Directed by Jacques Audiard.
Starring Noémie Merlant, Lucie Zhang, Makita Samba, Jehnny Beth and Camille Léon-Fucien.
A selection of young people navigate sex and relationships in Paris.
Is there anything more French than a multi-stranded, monochrome drama about young Parisians having sex with each other? That’s what Jacques Audiard has delivered with his hugely enjoyable new drama Paris, 13th District, co-written with Léa Mysius and Portrait of a Lady on Fire filmmaker Céline Sciamma. Adapted in handsome fashion from a selection of short stories by American cartoonist Adrian Tomine, it’s an elegant and incredibly sexy tale about personalities and performance told with real flair.
Emilie (Lucie Zhang) is working a bland call centre job when she decides to rent out the spare room of her apartment to attractive young teacher Camille (Makita Samba). They’re very soon hooking up, which complicates their relationship immediately. Elsewhere, Nora (Noémie Merlant) is starting law school in her thirties, but finds her social standing in a state when she is mistaken for famous online porn star Amber Sweet (Jehnny Beth) at a nightclub. This sends her into an entirely new career, which causes her to cross paths with Camille.
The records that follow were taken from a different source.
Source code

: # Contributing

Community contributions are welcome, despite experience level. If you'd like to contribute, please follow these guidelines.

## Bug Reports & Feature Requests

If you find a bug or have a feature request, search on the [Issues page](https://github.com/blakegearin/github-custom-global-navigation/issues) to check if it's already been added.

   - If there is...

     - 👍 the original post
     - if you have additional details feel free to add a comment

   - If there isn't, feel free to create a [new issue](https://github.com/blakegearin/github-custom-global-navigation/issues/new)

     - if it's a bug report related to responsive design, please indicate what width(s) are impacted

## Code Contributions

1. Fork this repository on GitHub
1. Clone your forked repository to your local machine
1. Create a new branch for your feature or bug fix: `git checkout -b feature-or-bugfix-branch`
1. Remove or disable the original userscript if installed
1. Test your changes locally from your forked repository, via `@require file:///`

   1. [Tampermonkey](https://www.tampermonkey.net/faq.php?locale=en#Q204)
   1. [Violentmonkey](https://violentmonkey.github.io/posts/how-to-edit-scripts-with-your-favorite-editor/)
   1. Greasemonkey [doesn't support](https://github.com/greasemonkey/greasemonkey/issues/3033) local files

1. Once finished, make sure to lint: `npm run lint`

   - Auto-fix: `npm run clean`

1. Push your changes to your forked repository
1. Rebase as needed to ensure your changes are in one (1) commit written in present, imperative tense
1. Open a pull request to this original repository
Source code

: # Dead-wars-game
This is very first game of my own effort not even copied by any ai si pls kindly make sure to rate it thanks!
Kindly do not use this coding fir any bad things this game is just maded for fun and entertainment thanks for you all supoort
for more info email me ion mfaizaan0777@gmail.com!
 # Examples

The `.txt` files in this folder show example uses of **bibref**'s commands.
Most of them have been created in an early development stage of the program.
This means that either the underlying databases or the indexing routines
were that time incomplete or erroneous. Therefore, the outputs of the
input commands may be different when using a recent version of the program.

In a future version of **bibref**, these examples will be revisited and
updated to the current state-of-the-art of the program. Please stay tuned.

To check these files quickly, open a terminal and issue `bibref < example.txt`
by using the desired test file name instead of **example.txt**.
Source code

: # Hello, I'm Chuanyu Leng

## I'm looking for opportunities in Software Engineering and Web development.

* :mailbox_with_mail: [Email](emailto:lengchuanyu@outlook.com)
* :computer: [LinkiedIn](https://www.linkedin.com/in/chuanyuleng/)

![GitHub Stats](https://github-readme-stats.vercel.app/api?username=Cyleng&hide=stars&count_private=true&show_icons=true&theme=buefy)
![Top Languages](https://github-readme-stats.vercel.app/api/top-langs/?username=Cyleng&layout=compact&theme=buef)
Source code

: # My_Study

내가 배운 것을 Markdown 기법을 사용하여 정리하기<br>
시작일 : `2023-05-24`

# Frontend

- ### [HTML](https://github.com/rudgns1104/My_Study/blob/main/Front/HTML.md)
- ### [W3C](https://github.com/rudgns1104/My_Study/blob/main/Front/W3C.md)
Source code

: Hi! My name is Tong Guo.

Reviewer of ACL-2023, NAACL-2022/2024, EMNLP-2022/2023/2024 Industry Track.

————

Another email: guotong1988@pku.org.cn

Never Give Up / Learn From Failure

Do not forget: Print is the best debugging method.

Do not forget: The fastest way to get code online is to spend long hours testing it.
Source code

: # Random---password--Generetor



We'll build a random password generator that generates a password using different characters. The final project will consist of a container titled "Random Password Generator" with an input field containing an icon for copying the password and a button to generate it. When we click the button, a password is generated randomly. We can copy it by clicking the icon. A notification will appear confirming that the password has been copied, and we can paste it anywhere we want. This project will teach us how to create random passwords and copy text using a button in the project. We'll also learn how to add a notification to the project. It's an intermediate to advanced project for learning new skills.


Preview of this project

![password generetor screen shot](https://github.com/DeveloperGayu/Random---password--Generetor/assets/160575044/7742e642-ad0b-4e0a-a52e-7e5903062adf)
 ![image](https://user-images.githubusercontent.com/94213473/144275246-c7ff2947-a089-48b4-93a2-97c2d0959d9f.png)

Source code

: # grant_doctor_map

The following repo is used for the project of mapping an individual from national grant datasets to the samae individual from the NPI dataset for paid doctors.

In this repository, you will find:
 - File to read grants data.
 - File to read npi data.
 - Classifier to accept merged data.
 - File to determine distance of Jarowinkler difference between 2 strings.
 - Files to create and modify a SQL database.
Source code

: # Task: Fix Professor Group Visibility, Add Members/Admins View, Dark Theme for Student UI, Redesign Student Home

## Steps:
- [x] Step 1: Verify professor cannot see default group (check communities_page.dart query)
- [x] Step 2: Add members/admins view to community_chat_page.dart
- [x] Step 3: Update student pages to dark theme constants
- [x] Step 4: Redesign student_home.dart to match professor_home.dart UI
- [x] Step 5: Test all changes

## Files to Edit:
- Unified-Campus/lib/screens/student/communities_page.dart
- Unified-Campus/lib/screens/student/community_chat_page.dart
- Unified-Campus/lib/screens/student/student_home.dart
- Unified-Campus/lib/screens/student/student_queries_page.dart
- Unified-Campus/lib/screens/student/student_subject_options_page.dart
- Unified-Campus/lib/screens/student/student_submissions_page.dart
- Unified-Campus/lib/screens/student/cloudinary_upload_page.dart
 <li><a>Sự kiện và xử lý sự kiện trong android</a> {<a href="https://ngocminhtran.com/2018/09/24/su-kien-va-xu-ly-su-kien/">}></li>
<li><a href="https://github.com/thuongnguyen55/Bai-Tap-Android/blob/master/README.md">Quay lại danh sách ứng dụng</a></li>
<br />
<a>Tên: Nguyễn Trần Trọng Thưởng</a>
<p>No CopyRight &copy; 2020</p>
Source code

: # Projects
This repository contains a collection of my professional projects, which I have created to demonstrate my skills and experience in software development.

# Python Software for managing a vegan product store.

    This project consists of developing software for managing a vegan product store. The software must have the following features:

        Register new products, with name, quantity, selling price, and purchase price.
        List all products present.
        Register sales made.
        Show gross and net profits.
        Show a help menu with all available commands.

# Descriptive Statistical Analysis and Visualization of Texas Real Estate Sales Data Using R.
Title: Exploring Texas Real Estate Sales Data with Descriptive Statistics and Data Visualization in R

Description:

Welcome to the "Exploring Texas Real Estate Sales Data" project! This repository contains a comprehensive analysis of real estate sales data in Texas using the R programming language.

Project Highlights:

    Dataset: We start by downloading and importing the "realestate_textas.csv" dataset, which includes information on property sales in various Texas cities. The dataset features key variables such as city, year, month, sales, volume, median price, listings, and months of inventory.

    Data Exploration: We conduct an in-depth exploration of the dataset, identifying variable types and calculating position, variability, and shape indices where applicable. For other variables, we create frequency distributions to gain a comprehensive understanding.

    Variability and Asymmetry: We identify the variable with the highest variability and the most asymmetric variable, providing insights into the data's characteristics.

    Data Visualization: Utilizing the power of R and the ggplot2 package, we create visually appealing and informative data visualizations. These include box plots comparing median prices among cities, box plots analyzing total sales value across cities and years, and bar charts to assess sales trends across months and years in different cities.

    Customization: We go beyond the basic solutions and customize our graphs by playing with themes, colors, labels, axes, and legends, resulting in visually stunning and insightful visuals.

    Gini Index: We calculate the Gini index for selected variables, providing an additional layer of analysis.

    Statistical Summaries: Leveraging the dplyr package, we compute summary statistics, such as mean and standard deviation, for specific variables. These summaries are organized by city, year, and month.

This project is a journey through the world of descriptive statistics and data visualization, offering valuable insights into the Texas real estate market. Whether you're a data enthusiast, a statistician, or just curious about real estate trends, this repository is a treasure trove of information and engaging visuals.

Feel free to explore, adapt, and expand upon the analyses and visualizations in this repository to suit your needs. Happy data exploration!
Audiard’s story unfolds in a beautifully shot, black-and-white world, in which the only colour comes from Amber Sweet’s cam girl streams. Cinematographer Paul Guilhaume gives the film a romantic glow, lighting up every social interaction with the potential for something more intimate. It’s a movie about sex and the difference between physical intimacy and true emotional connection, but told in a way that makes it clear nobody involved is taking the material too seriously. There’s an enjoyable lightness of touch to the whole thing. It often feels frivolous and a little disposable, but there’s nothing particularly wrong with a cinematic one night stand like this.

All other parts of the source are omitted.